Note that as the issue#8702 saying, ziplist is replaced by listpack. When inserting or deleting elements in the middle of ziplist, ziplist may have a cascading effect. So the Redis developers decided to replace ziplist with listpack. The cascading update is implemented by the function __ziplistCascadeUpdate in src/ziplist.c. The following comment of it provides some information about it.
/* When an entry is inserted, we need to set the prevlen field of the next
* entry to equal the length of the inserted entry. It can occur that this
* length cannot be encoded in 1 byte and the next entry needs to be grow
* a bit larger to hold the 5-byte encoded prevlen. This can be done for free,
* because this only happens when an entry is already being inserted (which
* causes a realloc and memmove). However, encoding the prevlen may require
* that this entry is grown as well. This effect may cascade throughout
* the ziplist when there are consecutive entries with a size close to
* ZIP_BIG_PREVLEN, so we need to check that the prevlen can be encoded in
* every consecutive entry.
*
* Note that this effect can also happen in reverse, where the bytes required
* to encode the prevlen field can shrink. This effect is deliberately ignored,
* because it can cause a "flapping" effect where a chain prevlen fields is
* first grown and then shrunk again after consecutive inserts. Rather, the
* field is allowed to stay larger than necessary, because a large prevlen
* field implies the ziplist is holding large entries anyway.
*
* The pointer "p" points to the first entry that does NOT need to be
* updated, i.e. consecutive fields MAY need an update. */
unsigned char *__ziplistCascadeUpdate(unsigned char *zl, unsigned char *p)
listpack
The specification of listpack data structure is located here.
Traditionally Redis, as compact representation of hashes, lists, and sorted sets having few elements, used a data structure called ziplist. However, ziplist is too complex because of the cascading update when there is an insertion or deletion happening at the middle of the ziplist.
As the following code shows, the definition of the listpackEntry is the same as the ziplistEntry.
// src/listpack.h
typedef struct {
/* When string is used, it is provided with the length (slen). */
unsigned char *sval;
uint32_t slen;
/* When integer is used, 'sval' is NULL, and lval holds the value. */
long long lval;
} listpackEntry;
As the following code shows, the header size of listpack is 6 * 8 = 48 bits which is consist of 32 bit total len + 16 bit number of elements. As the macro lpSetTotalBytes shows, the first 4 unsigned char elements of listpack are used to store the total amount of the bytes of listpack which including the size of the header size of the terminator(1 byte).
// src/listpack.c
#define LP_HDR_SIZE 6 /* 32 bit total len + 16 bit number of elements. */
#define lpSetTotalBytes(p,v) do { \
(p)[0] = (v)&0xff; \
(p)[1] = ((v)>>8)&0xff; \
(p)[2] = ((v)>>16)&0xff; \
(p)[3] = ((v)>>24)&0xff; \
} while(0)
#define lpSetNumElements(p,v) do { \
(p)[4] = (v)&0xff; \
(p)[5] = ((v)>>8)&0xff; \
} while(0)
/* Create a new, empty listpack.
* On success the new listpack is returned, otherwise an error is returned.

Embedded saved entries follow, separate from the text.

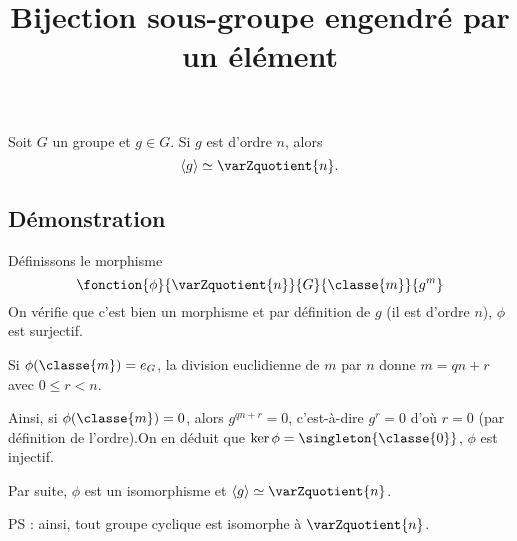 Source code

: \documentclass[fontsize=12pt,twoside=false,parskip=half, french]{scrartcl}
\title{Bijection sous-groupe engendré par un élément}
\date{}
\author{}
\begin{document}
\maketitle
   \begin{Theoreme}
      Soit $G$ un groupe et $g \in G$. Si $g$ est d’ordre $n$, alors 
      \[
         \langle g \rangle \simeq \varZquotient{n}.
      \]
   \end{Theoreme}
   \subsection{Démonstration}
      Définissons le morphisme
      \[
         \fonction{\phi}{\varZquotient{n}}{G}{\classe{m}}{g^m}
      \]
      On vérifie que c’est bien un morphisme et par définition de $g$ 
      (il est d’ordre $n$), $\phi$ est surjectif.
      
      Si $\phi(\classe{m}) = e_G$, la division euclidienne de $m$ par $n$ donne
      $m = qn + r$ avec $0 \leq r < n$.
      
      Ainsi, si $\phi(\classe{m}) = 0$, alors $g^{qn + r} = 0$, c’est-à-dire
      $g^r = 0$ d’où $r = 0$ (par définition de l’ordre).On en déduit que 
      $\ker \phi = \singleton{\classe{0}}$, $\phi$ est injectif.
      
      Par suite, $\phi$ est un isomorphisme et $\langle g \rangle \simeq \varZquotient{n}$.
      
      PS : ainsi, tout groupe cyclique est isomorphe à $\varZquotient{n}$.
\end{document}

* Pre-allocate at least `capacity` bytes of memory,
* over-allocated memory can be shrunk by `lpShrinkToFit`.
* */
unsigned char *lpNew(size_t capacity) {
unsigned char *lp = lp_malloc(capacity > LP_HDR_SIZE+1 ? capacity : LP_HDR_SIZE+1);
if (lp == NULL) return NULL;
lpSetTotalBytes(lp,LP_HDR_SIZE+1);
lpSetNumElements(lp,0);
lp[LP_HDR_SIZE] = LP_EOF;
return lp;
}
QuickList
As I mentioned above, before Redis 7.0 quicklist was a doubly linked list of ziplists. However, in Redis 7.0 ziplist is replaced with listpack. So by now quicklist is a doubly linked list of listpack. Its delcaration located in src/quicklist.h and definition located in src/quicklist.c. The basic data struture is shown the following code:
/* Node, quicklist, and Iterator are the only data structures used currently. */
/* quicklistNode is a 32 byte struct describing a listpack for a quicklist.

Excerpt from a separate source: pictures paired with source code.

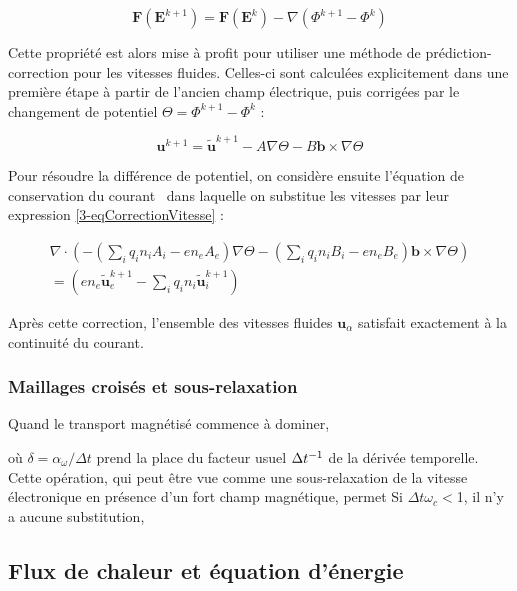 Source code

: \begin{refsection}
\begin{equation}
\label{3-eqCorrection}
\mathbf F(\mathbf E^{k+1}) = \mathbf F(\mathbf E^{k})-\nabla
(\Phi^{k+1}-\Phi^{k})
\end{equation}

Cette propriété est alors mise à profit pour utiliser une méthode de
prédiction-correction pour les vitesses fluides. Celles-ci sont calculées
explicitement dans une première étape à partir de l'ancien champ électrique,
puis corrigées par le changement de potentiel $\Theta=\Phi^{k+1}-\Phi^k$ :

\begin{equation}
\label{3-eqCorrectionVitesse}
\mathbf u^{k+1} = \tilde{\mathbf u}^{k+1}-A\nabla
\Theta-B\mathbf b\times\nabla
\Theta
\end{equation}

Pour résoudre la différence de potentiel, on considère ensuite l'équation de
conservation du courant~ dans laquelle on substitue les
vitesses par leur expression \eqref{3-eqCorrectionVitesse} :

\begin{equation}
\begin{split}
\label{3-eqCourantCoefficient}
\nabla\cdot(-(\sum_iq_in_iA_i-en_eA_e)\nabla
\Theta-(\sum_iq_in_iB_i-en_eB_e)\mathbf
b\times\nabla
\Theta)\\=(en_e\tilde{\mathbf
u}_e^{k+1}-\sum_iq_in_i\tilde{\mathbf u}_i^{k+1})
\end{split}
\end{equation}

Après cette correction, l'ensemble des vitesses fluides $\mathbf u_\alpha$
satisfait exactement à la continuité du courant. 

\subsubsection{Maillages croisés et sous-relaxation}

Quand le transport magnétisé commence à dominer, 


où $\delta=\alpha_\omega/\Delta t$ prend la place du facteur
usuel $\Delta t^{{-1}}$ de la dérivée temporelle. Cette opération, qui
peut être vue comme une sous-relaxation de la vitesse électronique en présence
d'un fort champ magnétique, permet  Si $\Delta t\omega_c<$1, il n'y a aucune
substitution,


\subsection{Flux de chaleur et équation d'énergie}


\end{refsection}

* We use bit fields keep the quicklistNode at 32 bytes.
* count: 16 bits, max 65536 (max lp bytes is 65k, so max count actually < 32k).
* encoding: 2 bits, RAW=1, LZF=2.
* container: 2 bits, PLAIN=1 (a single item as char array), PACKED=2 (listpack with multiple items).

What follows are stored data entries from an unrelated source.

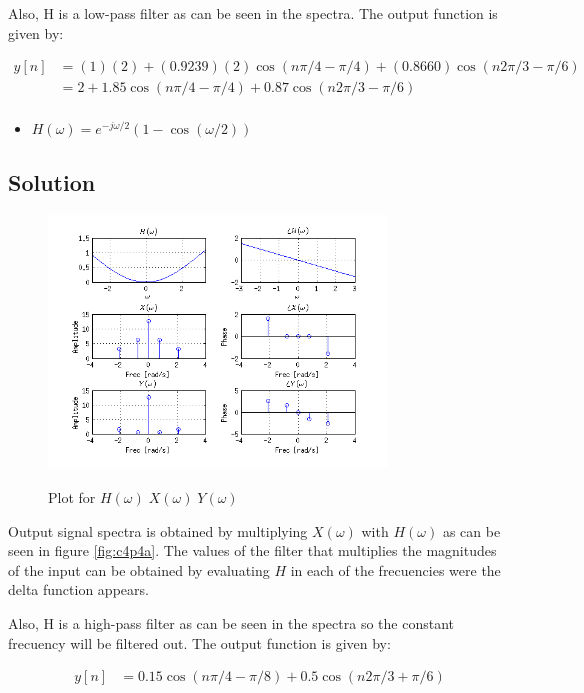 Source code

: Also, H is a low-pass filter as can be seen in the spectra. The
output function is given by:

\begin{equation*}
\begin{aligned}
y[n] &= (1)(2) + (0.9239)(2)\cos(n \pi/4 - \pi/4) + (0.8660) \cos(n 2\pi/3 - \pi/6 ) \\
     &= 2 + 1.85 \cos(n \pi/4 - \pi/4) + 0.87 \cos(n 2\pi/3 - \pi/6 ) \\
\end{aligned}
\end{equation*}

\begin{itemize}
\item $H(\omega) = e^{-j \omega / 2} (1 - \cos(\omega/2))$
\end{itemize} 
\subsection*{Solution}


\begin{figure}[H]
\caption{Plot for $H(\omega)\; X(\omega)\; Y(\omega)$}
\centering
\includegraphics[width=0.8\textwidth]{figs/c4p4b.png}
\label{fig:c4p4b}
\end{figure} 

Output signal spectra is obtained by multiplying $X(\omega)$ with $H(\omega)$ as
can be seen in figure \ref{fig:c4p4a}. The values of the filter that multiplies
the magnitudes of the input can be obtained by evaluating $H$ in each of 
the frecuencies were the delta function appears.

Also, H is a high-pass filter as can be seen in the spectra so the
constant frecuency will be filtered out. 
The output function is given by:

\begin{equation*}
\begin{aligned}
y[n] &= 0.15 \cos(n \pi/4 - \pi/8) + 0.5 \cos(n 2\pi/3 + \pi/6 ) \\
\end{aligned}
\end{equation*}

* recompress: 1 bit, bool, true if node is temporary decompressed for usage.
* attempted_compress: 1 bit, boolean, used for verifying during testing.
* extra: 10 bits, free for future use; pads out the remainder of 32 bits */
typedef struct quicklistNode {
struct quicklistNode *prev;
struct quicklistNode *next;
unsigned char *entry;
size_t sz; /* entry size in bytes */
unsigned int count : 16; /* count of items in listpack */
unsigned int encoding : 2; /* RAW==1 or LZF==2 */
unsigned int container : 2; /* PLAIN==1 or PACKED==2 */
unsigned int recompress : 1; /* was this node previous compressed? */
unsigned int attempted_compress : 1; /* node can't compress; too small */
unsigned int extra : 10; /* more bits to steal for future usage */
} quicklistNode;
/* quicklistLZF is a 8+N byte struct holding 'sz' followed by 'compressed'.
* 'sz' is byte length of 'compressed' field.
* 'compressed' is LZF data with total (compressed) length 'sz'
* NOTE: uncompressed length is stored in quicklistNode->sz.
* When quicklistNode->entry is compressed, node->entry points to a quicklistLZF */
typedef struct quicklistLZF {
size_t sz; /* LZF size in bytes*/
char compressed[];
} quicklistLZF;
/* Bookmarks are padded with realloc at the end of of the quicklist struct.
* They should only be used for very big lists if thousands of nodes were the
* excess memory usage is negligible, and there's a real need to iterate on them
* in portions.
* When not used, they don't add any memory overhead, but when used and then
* deleted, some overhead remains (to avoid resonance).
* The number of bookmarks used should be kept to minimum since it also adds
* overhead on node deletion (searching for a bookmark to update). */
typedef struct quicklistBookmark {
quicklistNode *node;
char *name;
} quicklistBookmark;
/* quicklist is a 40 byte struct (on 64-bit systems) describing a quicklist.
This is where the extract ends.